Tennessee didn’t play this weekend, but that doesn’t mean developments around the SEC won’t affect the Vols’ future.
After a month of football, there is enough of a sample size to develop some educated opinions on other teams and how their play will affect the Vols.
Here are three things that happened during the bye week that you should be mindful of moving forward.
LSU has improved, but not much
The Tigers looked like a dumpster fire against Florida State in their season-opening loss. A mass player exodus appreared to be in the making. It seems the Tigers have righted the ship, slightly. LSU shouldn’t have struggled against Auburn as it did in a 21-17 win on Saturday. Auburn just isn’t very talented. That brings up another question.
It’s natural to assume that LSU is always uber talented. After all, the Tigers won a national championship with two very average head coaches: Les Miles and Ed Orgeron.
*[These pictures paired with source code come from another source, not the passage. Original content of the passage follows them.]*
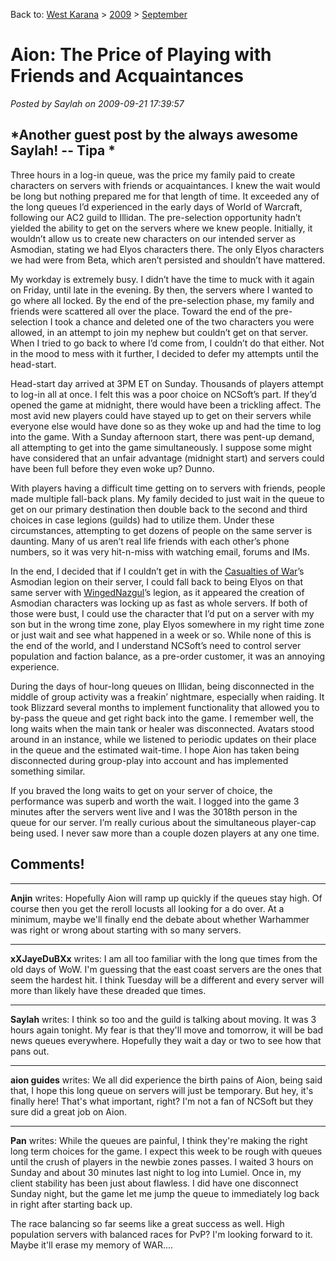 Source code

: Back to: [West Karana](/posts/westkarana.md) > [2009](/posts/2009/westkarana.md) > [September](./westkarana.md)
# Aion: The Price of Playing with Friends and Acquaintances

*Posted by Saylah on 2009-09-21 17:39:57*

*Another guest post by the always awesome Saylah! -- Tipa
*
---

Three hours in a log-in queue, was the price my family paid to create characters on servers with friends or acquaintances. I knew the wait would be long but nothing prepared me for that length of time. It exceeded any of the long queues I’d experienced in the early days of World of Warcraft, following our AC2 guild to Illidan. The pre-selection opportunity hadn’t yielded the ability to get on the servers where we knew people. Initially, it wouldn’t allow us to create new characters on our intended server as Asmodian, stating we had Elyos characters there. The only Elyos characters we had were from Beta, which aren’t persisted and shouldn’t have mattered. 

My workday is extremely busy. I didn’t have the time to muck with it again on Friday, until late in the evening. By then, the servers where I wanted to go where all locked. By the end of the pre-selection phase, my family and friends were scattered all over the place. Toward the end of the pre-selection I took a chance and deleted one of the two characters you were allowed, in an attempt to join my nephew but couldn’t get on that server. When I tried to go back to where I’d come from, I couldn’t do that either. Not in the mood to mess with it further, I decided to defer my attempts until the head-start.

Head-start day arrived at 3PM ET on Sunday. Thousands of players attempt to log-in all at once. I felt this was a poor choice on NCSoft’s part. If they’d opened the game at midnight, there would have been a trickling affect. The most avid new players could have stayed up to get on their servers while everyone else would have done so as they woke up and had the time to log into the game. With a Sunday afternoon start, there was pent-up demand, all attempting to get into the game simultaneously. I suppose some might have considered that an unfair advantage (midnight start) and servers could have been full before they even woke up? Dunno.

With players having a difficult time getting on to servers with friends, people made multiple fall-back plans. My family decided to just wait in the queue to get on our primary destination then double back to the second and third choices in case legions (guilds) had to utilize them. Under these circumstances, attempting to get dozens of people on the same server is daunting. Many of us aren’t real life friends with each other’s phone numbers, so it was very hit-n-miss with watching email, forums and IMs.

In the end, I decided that if I couldn’t get in with the [Casualties of War](http://www.casualtiesguild.com/)’s Asmodian legion on their server, I could fall back to being Elyos on that same server with [WingedNazgul](http://wingednazgul.blogspot.com/)’s legion, as it appeared the creation of Asmodian characters was locking up as fast as whole servers. If both of those were bust, I could use the character that I’d put on a server with my son but in the wrong time zone, play Elyos somewhere in my right time zone or just wait and see what happened in a week or so. While none of this is the end of the world, and I understand NCSoft’s need to control server population and faction balance, as a pre-order customer, it was an annoying experience. 

During the days of hour-long queues on Illidan, being disconnected in the middle of group activity was a freakin’ nightmare, especially when raiding. It took Blizzard several months to implement functionality that allowed you to by-pass the queue and get right back into the game. I remember well, the long waits when the main tank or healer was disconnected. Avatars stood around in an instance, while we listened to periodic updates on their place in the queue and the estimated wait-time. I hope Aion has taken being disconnected during group-play into account and has implemented something similar. 

If you braved the long waits to get on your server of choice, the performance was superb and worth the wait. I logged into the game 3 minutes after the servers went live and I was the 3018th person in the queue for our server. I’m really curious about the simultaneous player-cap being used. I never saw more than a couple dozen players at any one time. 

## Comments!

---

**Anjin** writes: Hopefully Aion will ramp up quickly if the queues stay high. Of course then you get the reroll locusts all looking for a do over. At a minimum, maybe we'll finally end the debate about whether Warhammer was right or wrong about starting with so many servers.

---

**xXJayeDuBXx** writes: I am all too familiar with the long que times from the old days of WoW. I'm guessing that the east coast servers are the ones that seem the hardest hit. I think Tuesday will be a different and every server will more than likely have these dreaded que times.

---

**Saylah** writes: I think so too and the guild is talking about moving. It was 3 hours again tonight. My fear is that they'll move and tomorrow, it will be bad news queues everywhere. Hopefully they wait a day or two to see how that pans out.

---

**aion guides** writes: We all did experience the birth pains of Aion, being said that, I hope this long queue on servers will just be temporary. But hey, it's finally here! That's what important, right? I'm not a fan of NCSoft but they sure did a great job on Aion.

---

**Pan** writes: While the queues are painful, I think they're making the right long term choices for the game. I expect this week to be rough with queues until the crush of players in the newbie zones passes. I waited 3 hours on Sunday and about 30 minutes last night to log into Lumiel. Once in, my client stability has been just about flawless. I did have one disconnect Sunday night, but the game let me jump the queue to immediately log back in right after starting back up.

The race balancing so far seems like a great success as well. High population servers with balanced races for PvP? I'm looking forward to it. Maybe it'll erase my memory of WAR....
However, LSU doesn’t appear overall talented this season. LSU’s talent is good, not great. That’s why the Vols are a favorite to win at Baton Rouge on Saturday.
Georgia isn’t as grand as predicted – so far
The Bulldogs needed a fourth-quarter rally to beat Missouri on Saturday. That should never have been the case, especially after the Bulldogs struggled against Samford the week before. Missouri is simply not very good while there is still talent on Georgia’s roster. However, the Bulldogs have yet to jell on the field and have shown signs of frustration.
Georgia can certainly still “turn it on” with its current crew, but that mentality opens up the door for potential upsets. Perhaps the Bulldogs will have everything in place by the time they play the Vols on Nov. 5. If not, the Vols could be in position for a banner win against their SEC East Rival
Against Kentucky, Ole Miss quarterback Jaxson Dart had a below-average day by anyone’s standards, but especially when judged in Ole Miss coach Lane Kiffin’s offense, which is very similar to what the Vols run. Dart completed 15-of-29 passes for 213 yards and an interception. Take note. Dart did not throw a touchdown. Was that a bad game by a new Ole Miss quarterback or a strong day from Kentucky’s secondary? Probably the latter.
Kentucky’s pass defense is giving up just 173 yards per game, which is second best in the SEC. Tennessee’s offense is first in the SEC with 365 yards passing per game. Something will have to give when the Vols face the Cats on Oct. 29.